▶ **What needs to be done**
Track down each line below containing the string "values" and copy it.
########
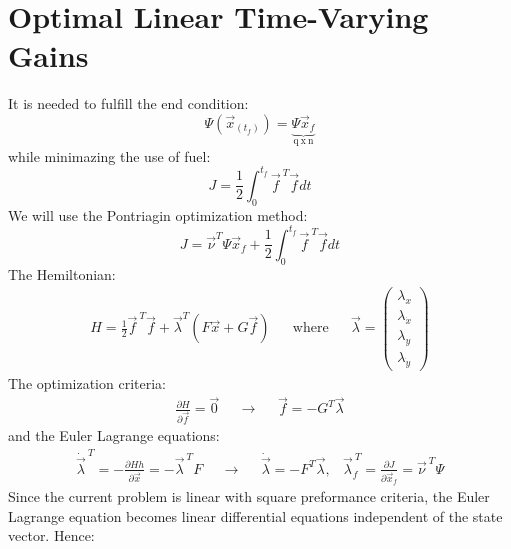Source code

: \documentclass[11pt, a4paper]{article}
\begin{document}
\section{Optimal Linear Time-Varying Gains}
It is needed to fulfill the end condition:
\begin{equation}
    \Psi\left(\vec{x}_{\left(t_f\right)}\right)=\underbrace{\Psi\vec{x}_f}_{\mathrm{q\ x\ n}}
\end{equation}
while minimazing the use of fuel:
\begin{equation}
    J=\frac{1}{2}\int_0^{t_f}\vec{f}^{\ T}\vec{f}dt
\end{equation}
We will use the Pontriagin optimization method:
\begin{equation}
    J=\vec{\nu}^T\Psi\vec{x}_f+\frac{1}{2}\int_0^{t_f}\vec{f}^{\ T}\vec{f}dt
\end{equation}
The Hemiltonian:
\begin{equation}
    \begin{matrix}
        \displaystyle H=\frac{1}{2}\vec{f}^{\ T}\vec{f}+\vec{\lambda}^T\left(F\vec{x}+G\vec{f}\right) && \mathrm{where} && \vec{\lambda}=\begin{pmatrix}
            \lambda_x\\\lambda_{\dot{x}}\\\lambda_y\\\lambda_{\dot{y}}
        \end{pmatrix}
    \end{matrix}
\end{equation}
The optimization criteria:
\begin{equation}
    \begin{matrix}
        \displaystyle\frac{\partial H}{\partial\vec{f}}=\vec{0} && \rightarrow && \vec{f}=-G^T\vec{\lambda}
    \end{matrix}
\end{equation}
and the Euler Lagrange equations:
\begin{equation}
    \begin{matrix}
        \displaystyle\dot{\vec{\lambda}}^{\ T}=-\frac{\partial Hh}{\partial\vec{x}}=-\vec{\lambda}^{\ T}F && \rightarrow && \dot{\vec{\lambda}}=-F^T\vec{\lambda}, &\displaystyle \vec{\lambda}_f^{\ T}=\frac{\partial J}{\partial\vec{x}_f}=\vec{\nu}^{\ T}\Psi
    \end{matrix}
\end{equation}
Since the current problem is linear with square preformance criteria, the Euler Lagrange equation becomes linear differential equations independent of the state vector. Hence:
\end{document}
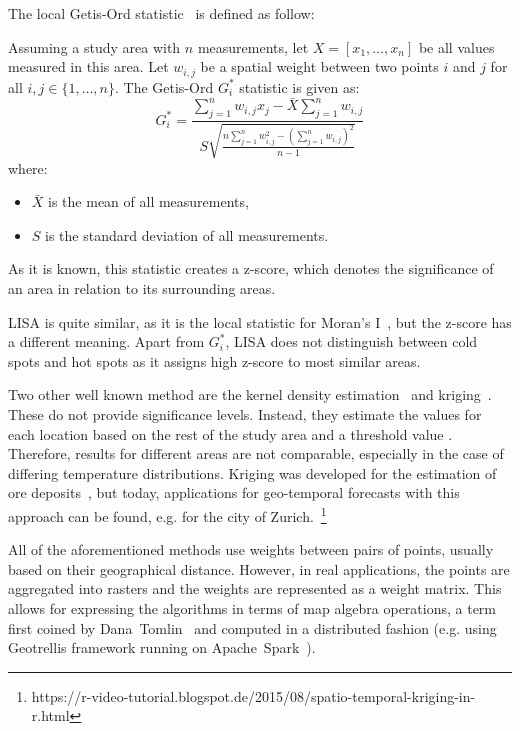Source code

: \documentclass{itatnew}
\begin{document}
The local Getis-Ord statistic~\cite{Ord.1995} is defined as follow:
\begin{definition} \label{def:Gstar}
  Assuming a study area with $n$ measurements, let $X = [x_1, \ldots,
  x_n]$ be all values measured in this area. Let $w_{i,j}$ be a spatial weight
  between two points $i$ and $j$ for all $i,j \in \{ 1, \ldots, n\}$. The 
  Getis-Ord $G^*_i$ statistic is given as:
  \begin{equation} \label{eq:Gstar}
  G^*_i = \frac{
    \sum_{j=1}^{n}w_{i,j}x_j - \bar{X}\sum_{j=1}^{n}w_{i,j}
  }{
  S \sqrt{
    \frac{
      n \sum_{j=1}^{n}w_{i,j}^2 - (\sum_{j=1}^{n}w_{i,j})^2
    }{n-1}
  }
}
\end{equation}
where:
\begin{itemize}
  \item $\bar{X}$ is the mean of all measurements,
  \item $S$ is the standard deviation of all measurements.
\end{itemize}
\end{definition}

As it is known, this statistic creates a z-score, which denotes the significance
of an area in relation to its surrounding areas.

LISA is quite similar, as it is the local statistic for Moran's
I~\cite{Anselin.1995}, but the z-score has a different meaning. Apart from
$G^*_i$, LISA does not distinguish between cold spots and hot spots as it
assigns high z-score to most similar areas.

Two other well known method are the kernel density estimation~\cite{KDE_Hotspot}
and kriging~\cite{Kriging_Hotspot}. These do not provide significance levels.
Instead, they estimate the values for each location based on the rest of the
study area and a threshold value \cite{Thakali2015}. Therefore, results for
different areas are not comparable, especially in the case of differing
temperature distributions. Kriging was developed for the estimation of ore
deposits~\cite{krige1951statistical}, but today, applications for geo-temporal
forecasts with this approach can be found, e.g. for the city of
Zurich.~\footnote{https://r-video-tutorial.blogspot.de/2015/08/spatio-temporal-kriging-in-r.html}

All of the aforementioned methods use weights between pairs of points, usually
based on their geographical distance. However, in real applications, the points
are aggregated into rasters and the weights are represented as a weight matrix.
This allows for expressing the algorithms in terms of map algebra operations, a
term first coined by Dana~Tomlin~\cite{Tomlin1990} and computed in a distributed
fashion (e.g. using Geotrellis framework running on
Apache~Spark~\cite{github:Geotrellis}).
\end{document}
########
▶ **Response to the exercise**
  x_n]$ be all values measured in this area. Let $w_{i,j}$ be a spatial weight
Instead, they estimate the values for each location based on the rest of the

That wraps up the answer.